High Rise Means Higher Profile for Windy City University

The new vertical campus of Chicago's Roosevelt University promises to give the Loop-based institution higher visibility on the Windy City higher education scene.

Chicago—The new vertical campus of Chicago’s Roosevelt University promises to give the Loop-based institution higher visibility on the Windy City higher education scene.

The Wabash Building of Roosevelt University began construction two years ago and is slated for completion in March. At 32 stories, it will be the second highest academic building in the nation. Admissions, student organization space, fitness center and student cafeteria will be housed on lower levels, and classrooms, state-of-the-art labs and faculty offices on middle levels. Floors 14 through 31 will be reserved for more than 630 beds of student housing.

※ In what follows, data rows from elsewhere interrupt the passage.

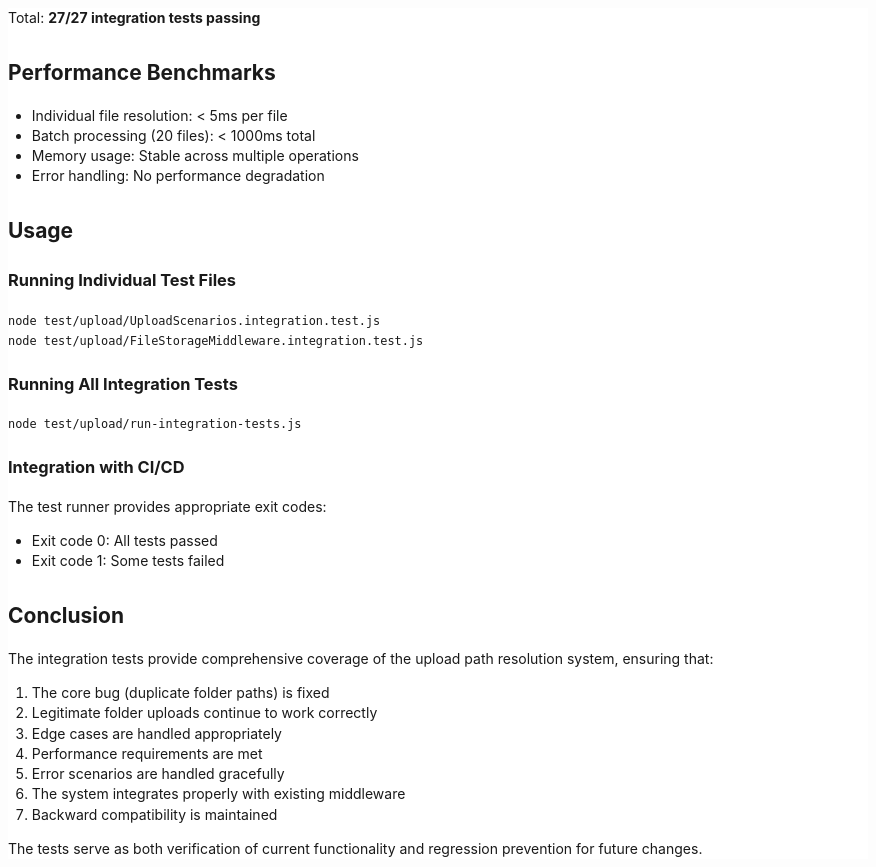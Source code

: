 Total: **27/27 integration tests passing**

## Performance Benchmarks

- Individual file resolution: < 5ms per file
- Batch processing (20 files): < 1000ms total
- Memory usage: Stable across multiple operations
- Error handling: No performance degradation

## Usage

### Running Individual Test Files
```bash
node test/upload/UploadScenarios.integration.test.js
node test/upload/FileStorageMiddleware.integration.test.js
```

### Running All Integration Tests
```bash
node test/upload/run-integration-tests.js
```

### Integration with CI/CD
The test runner provides appropriate exit codes:
- Exit code 0: All tests passed
- Exit code 1: Some tests failed

## Conclusion

The integration tests provide comprehensive coverage of the upload path resolution system, ensuring that:

1. The core bug (duplicate folder paths) is fixed
2. Legitimate folder uploads continue to work correctly
3. Edge cases are handled appropriately
4. Performance requirements are met
5. Error scenarios are handled gracefully
6. The system integrates properly with existing middleware
7. Backward compatibility is maintained

The tests serve as both verification of current functionality and regression prevention for future changes.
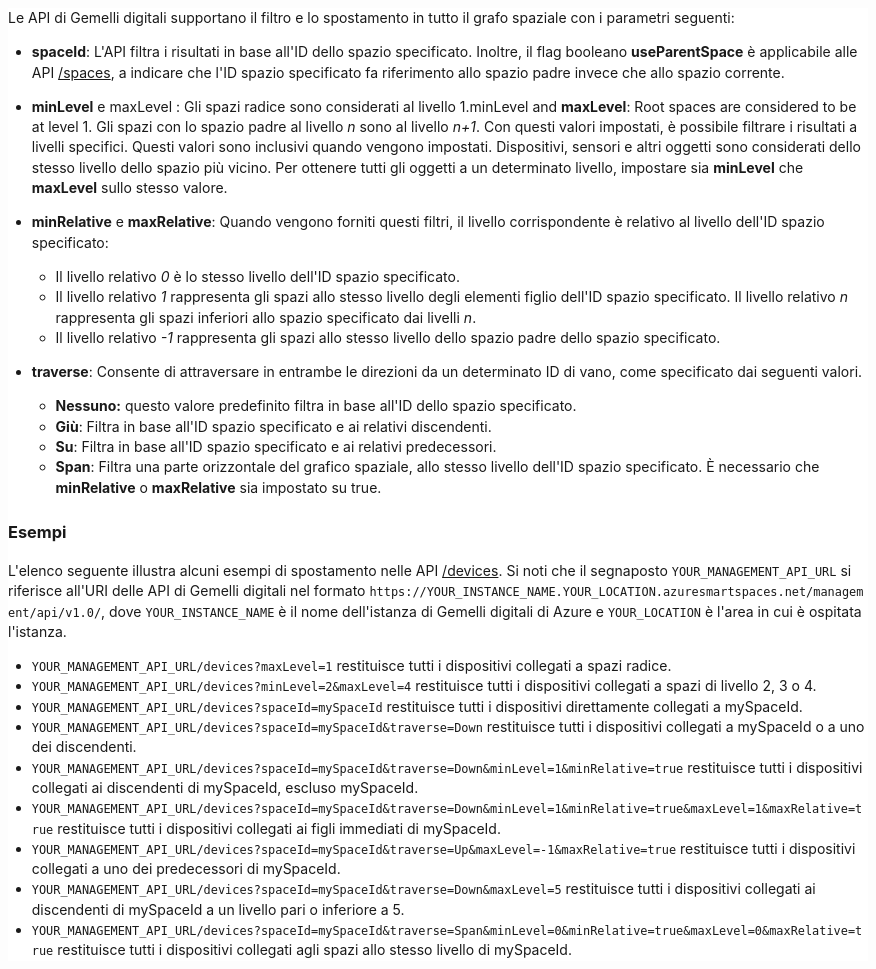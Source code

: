 Le API di Gemelli digitali supportano il filtro e lo spostamento in tutto il grafo spaziale con i parametri seguenti:

- **spaceId**: L'API filtra i risultati in base all'ID dello spazio specificato. Inoltre, il flag booleano **useParentSpace** è applicabile alle API [/spaces](https://docs.westcentralus.azuresmartspaces.net/management/swagger/ui/index#!/Spaces), a indicare che l'ID spazio specificato fa riferimento allo spazio padre invece che allo spazio corrente. 

- **minLevel** e maxLevel : Gli spazi radice sono considerati al livello 1.minLevel and **maxLevel**: Root spaces are considered to be at level 1. Gli spazi con lo spazio padre al livello *n* sono al livello *n+1*. Con questi valori impostati, è possibile filtrare i risultati a livelli specifici. Questi valori sono inclusivi quando vengono impostati. Dispositivi, sensori e altri oggetti sono considerati dello stesso livello dello spazio più vicino. Per ottenere tutti gli oggetti a un determinato livello, impostare sia **minLevel** che **maxLevel** sullo stesso valore.

- **minRelative** e **maxRelative**: Quando vengono forniti questi filtri, il livello corrispondente è relativo al livello dell'ID spazio specificato:
   - Il livello relativo *0* è lo stesso livello dell'ID spazio specificato.
   - Il livello relativo *1* rappresenta gli spazi allo stesso livello degli elementi figlio dell'ID spazio specificato. Il livello relativo *n* rappresenta gli spazi inferiori allo spazio specificato dai livelli *n*.
   - Il livello relativo *-1* rappresenta gli spazi allo stesso livello dello spazio padre dello spazio specificato.

- **traverse**: Consente di attraversare in entrambe le direzioni da un determinato ID di vano, come specificato dai seguenti valori.
   - **Nessuno:** questo valore predefinito filtra in base all'ID dello spazio specificato.
   - **Giù**: Filtra in base all'ID spazio specificato e ai relativi discendenti. 
   - **Su**: Filtra in base all'ID spazio specificato e ai relativi predecessori. 
   - **Span**: Filtra una parte orizzontale del grafico spaziale, allo stesso livello dell'ID spazio specificato. È necessario che **minRelative** o **maxRelative** sia impostato su true. 


### <a name="examples"></a>Esempi

L'elenco seguente illustra alcuni esempi di spostamento nelle API [/devices](https://docs.westcentralus.azuresmartspaces.net/management/swagger/ui/index#!/Devices). Si noti che il segnaposto `YOUR_MANAGEMENT_API_URL` si riferisce all'URI delle API di Gemelli digitali nel formato `https://YOUR_INSTANCE_NAME.YOUR_LOCATION.azuresmartspaces.net/management/api/v1.0/`, dove `YOUR_INSTANCE_NAME` è il nome dell'istanza di Gemelli digitali di Azure e `YOUR_LOCATION` è l'area in cui è ospitata l'istanza.

- `YOUR_MANAGEMENT_API_URL/devices?maxLevel=1` restituisce tutti i dispositivi collegati a spazi radice.
- `YOUR_MANAGEMENT_API_URL/devices?minLevel=2&maxLevel=4` restituisce tutti i dispositivi collegati a spazi di livello 2, 3 o 4.
- `YOUR_MANAGEMENT_API_URL/devices?spaceId=mySpaceId` restituisce tutti i dispositivi direttamente collegati a mySpaceId.
- `YOUR_MANAGEMENT_API_URL/devices?spaceId=mySpaceId&traverse=Down` restituisce tutti i dispositivi collegati a mySpaceId o a uno dei discendenti.
- `YOUR_MANAGEMENT_API_URL/devices?spaceId=mySpaceId&traverse=Down&minLevel=1&minRelative=true` restituisce tutti i dispositivi collegati ai discendenti di mySpaceId, escluso mySpaceId.
- `YOUR_MANAGEMENT_API_URL/devices?spaceId=mySpaceId&traverse=Down&minLevel=1&minRelative=true&maxLevel=1&maxRelative=true` restituisce tutti i dispositivi collegati ai figli immediati di mySpaceId.
- `YOUR_MANAGEMENT_API_URL/devices?spaceId=mySpaceId&traverse=Up&maxLevel=-1&maxRelative=true` restituisce tutti i dispositivi collegati a uno dei predecessori di mySpaceId.
- `YOUR_MANAGEMENT_API_URL/devices?spaceId=mySpaceId&traverse=Down&maxLevel=5` restituisce tutti i dispositivi collegati ai discendenti di mySpaceId a un livello pari o inferiore a 5.
- `YOUR_MANAGEMENT_API_URL/devices?spaceId=mySpaceId&traverse=Span&minLevel=0&minRelative=true&maxLevel=0&maxRelative=true` restituisce tutti i dispositivi collegati agli spazi allo stesso livello di mySpaceId.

“Students will be able to wake up, go to their fitness center, go to their cafeteria, go to their classes and never have to leave the building,” associate vice president of campus operations Steve Hoselton tells MHN.

Roosevelt University has an enrollment of 7,000 students, many attending full time. Approximately 935 students currently live in approved housing near the campus, much of it not owned by Roosevelt. “We will decrease our approved off-campus housing once the Wabash Building is open,” Hoselton says.

Situated on the southeast side of the Loop at 425 S. Wabash Ave., the Wabash Building features common areas lining the entire east side of each floor, giving students dramatic views of the lakefront, Millennium Park and Grant Park. Students will also enjoy eye-popping views of the cityscape from their rooms.

Many are private rooms configured in quads. Others are “quints,” in which five students will share four rooms. The goal was to make sure students and their parents had a variety of price points to choose from, Hoselton says.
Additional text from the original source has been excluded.